With public policy and sovereign capital alignment and availability of funds to bridge the gap for companies to continue innovation where technical risk remains high, but commercial validation is still emerging, Kris Gopalakrishnan, chairman, Axilor Ventures; co-founder, Infosys said that Indian innovators need to think big. Citing examples of technology from India that has gone global such as Modular Open Source Identity Platform (MOSIP), a not-for-profit project incubated at the International Institute of Information Technology Bangalore, which helps governments conceive, develop, implement, and own foundational digital ID systems in their countries and deployments in nearly 27 country across Asia Pacific, Africa, Latin America, and the Caribbean or Diksha – digital learning platform that was developed through philanthropy now running in many schools in Africa and US , Kris said, “ Many of these are now moving to develop countries. So technology from India, from a developing country going across the world, you will see now more and more examples with that coming down the line.”

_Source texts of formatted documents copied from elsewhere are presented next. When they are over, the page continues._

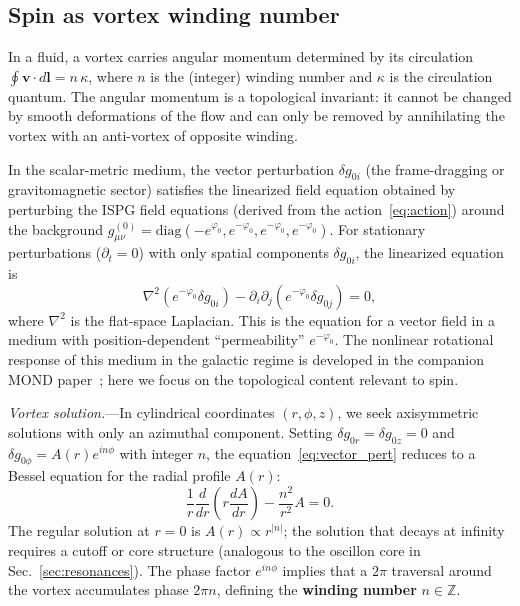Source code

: \documentclass[aps,prd,onecolumn,superscriptaddress,nofootinbib,showpacs,12pt,notitlepage]{revtex4-2}
\begin{document}
\subsection{Spin as vortex winding number}
\label{sec:spin}

In a fluid, a vortex carries angular momentum determined by
its circulation $\oint \mathbf{v}\cdot d\mathbf{l} = n\,\kappa$,
where $n$ is the (integer) winding number and $\kappa$ is the
circulation quantum.  The angular momentum is a topological
invariant: it cannot be changed by smooth deformations of the
flow and can only be removed by annihilating the vortex with
an anti-vortex of opposite winding.

In the scalar-metric medium, the vector perturbation
$\delta g_{0i}$ (the frame-dragging or gravitomagnetic sector)
satisfies the linearized field equation obtained by perturbing
the ISPG field equations (derived from the action~\eqref{eq:action}) around the background
$g_{\mu\nu}^{(0)} = \mathrm{diag}(-e^{\varphi_0}, e^{-\varphi_0}, e^{-\varphi_0}, e^{-\varphi_0})$.
For stationary perturbations ($\partial_t = 0$) with only
spatial components $\delta g_{0i}$, the linearized equation is
\begin{equation}\label{eq:vector_pert}
  \nabla^2 (e^{-\varphi_0} \delta g_{0i}) - \partial_i \partial_j (e^{-\varphi_0} \delta g_{0j}) = 0,
\end{equation}
where $\nabla^2$ is the flat-space Laplacian.  This is the
equation for a vector field in a medium with position-dependent
``permeability'' $e^{-\varphi_0}$.  The nonlinear rotational
response of this medium in the galactic regime is developed
in the companion MOND paper~\cite{Lotishvili2026MOND}; here
we focus on the topological content relevant to spin.

\textit{Vortex solution.}---In cylindrical coordinates
$(r, \phi, z)$, we seek axisymmetric solutions with only an
azimuthal component.  Setting $\delta g_{0r} = \delta g_{0z} = 0$
and $\delta g_{0\phi} = A(r) e^{in\phi}$ with integer $n$, the
equation~\eqref{eq:vector_pert} reduces to a Bessel equation
for the radial profile $A(r)$:
\begin{equation}\label{eq:bessel_vortex}
  \frac{1}{r}\frac{d}{dr}\left(r \frac{dA}{dr}\right) - \frac{n^2}{r^2}A = 0.
\end{equation}
The regular solution at $r = 0$ is $A(r) \propto r^{|n|}$; the
solution that decays at infinity requires a cutoff or core
structure (analogous to the oscillon core in Sec.~\ref{sec:resonances}).
The phase factor $e^{in\phi}$ implies that a $2\pi$ traversal
around the vortex accumulates phase $2\pi n$, defining the
\textbf{winding number} $n \in \mathbb{Z}$.
\end{document}
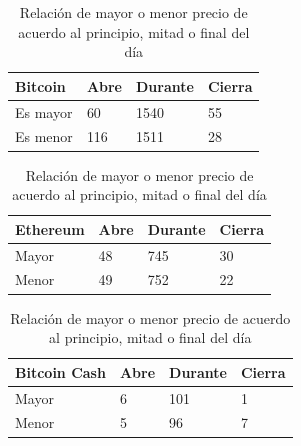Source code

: \documentclass[12pt,letterpaper]{article}
\begin{document}
    \begin{table}[h]
    \centering
    \caption{Relaci\'on de mayor o menor precio de acuerdo al principio, mitad o final del d\'ia}
    \label{label4}
    \begin{tabular}{|l|l|l|l|}
    \hline
    \rowcolor[HTML]{FFFFFF} 
    {\color[HTML]{333333} Bitcoin} & {\color[HTML]{333333} Abre} & {\color[HTML]{333333} Durante} & {\color[HTML]{333333} Cierra} \\ \hline
    Es mayor                       & 60                          & 1540                           & 55                            \\ \hline
    Es menor                       & 116                         & 1511                           & 28                            \\ \hline
    \end{tabular}
    \end{table}

    \begin{table}[h]
    \centering
    \caption{Relaci\'on de mayor o menor precio de acuerdo al principio, mitad o final del d\'ia}
    \label{label5}
    \begin{tabular}{|l|l|l|l|}
    \hline
    \rowcolor[HTML]{FFFFFF} 
    {\color[HTML]{333333} Ethereum} & {\color[HTML]{333333} Abre} & {\color[HTML]{333333} Durante} & {\color[HTML]{333333} Cierra} \\ \hline
    Mayor                           & 48                          & 745                            & 30                            \\ \hline
    Menor                           & 49                          & 752                            & 22                            \\ \hline
    \end{tabular}
    \end{table}

    \begin{table}[h]
    \centering
    \caption{Relaci\'on de mayor o menor precio de acuerdo al principio, mitad o final del d\'ia}
    \label{label6}
    \begin{tabular}{|l|l|l|l|}
    \hline
    \rowcolor[HTML]{FFFFFF}
    {\color[HTML]{333333} Bitcoin Cash} & {\color[HTML]{333333} Abre} & {\color[HTML]{333333} Durante} & {\color[HTML]{333333} Cierra} \\ \hline
    Mayor                               & 6                           & 101                            & 1                             \\ \hline
    Menor                               & 5                           & 96                             & 7                             \\ \hline
    \end{tabular}
    \end{table}
\end{document}
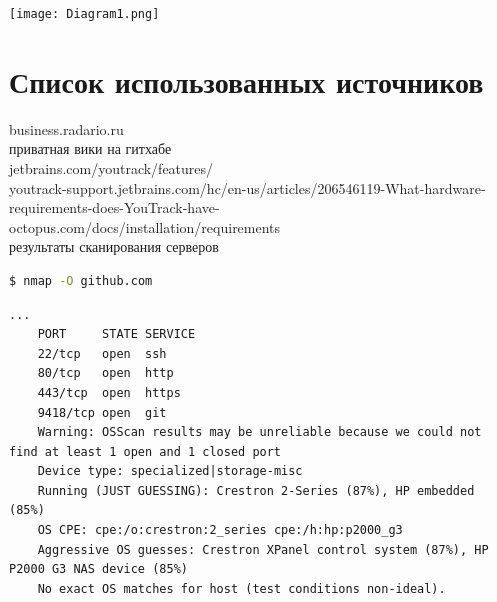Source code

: \documentclass{article}
\begin{document}
\texttt{[image: Diagram1.png]}

\pagebreak

\section{Список использованных источников}
business.radario.ru\\
приватная вики на гитхабе\\
jetbrains.com/youtrack/features/\\
youtrack-support.jetbrains.com/hc/en-us/articles/206546119-What-hardware-requirements-does-YouTrack-have-\\
octopus.com/docs/installation/requirements\\

результаты сканирования серверов
\begin{lstlisting}[language=bash, basicstyle=\ttfamily\small]
    $ nmap -O github.com
\end{lstlisting}
\begin{lstlisting}[frame=lines, basicstyle=\ttfamily\small]
    ...
    PORT     STATE SERVICE
    22/tcp   open  ssh
    80/tcp   open  http
    443/tcp  open  https
    9418/tcp open  git
    Warning: OSScan results may be unreliable because we could not find at least 1 open and 1 closed port
    Device type: specialized|storage-misc
    Running (JUST GUESSING): Crestron 2-Series (87%), HP embedded (85%)
    OS CPE: cpe:/o:crestron:2_series cpe:/h:hp:p2000_g3
    Aggressive OS guesses: Crestron XPanel control system (87%), HP P2000 G3 NAS device (85%)
    No exact OS matches for host (test conditions non-ideal).
\end{lstlisting}
\end{document}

As AI building puts focus on power, efficiency and semiconductors, Kris said 2D materials, analogue computing and software stack, multi linguistic models are next big promising deep tech propositions that have investors watching out. Batting for the companies building sovereign multilingual LLMs in India, he said that with nations across the globe being no longer mono lingual, “I would say these are the next round of innovation, which will now, go from India to the world because ,they will require a new set of LLMs if they want to do native AI,” he added.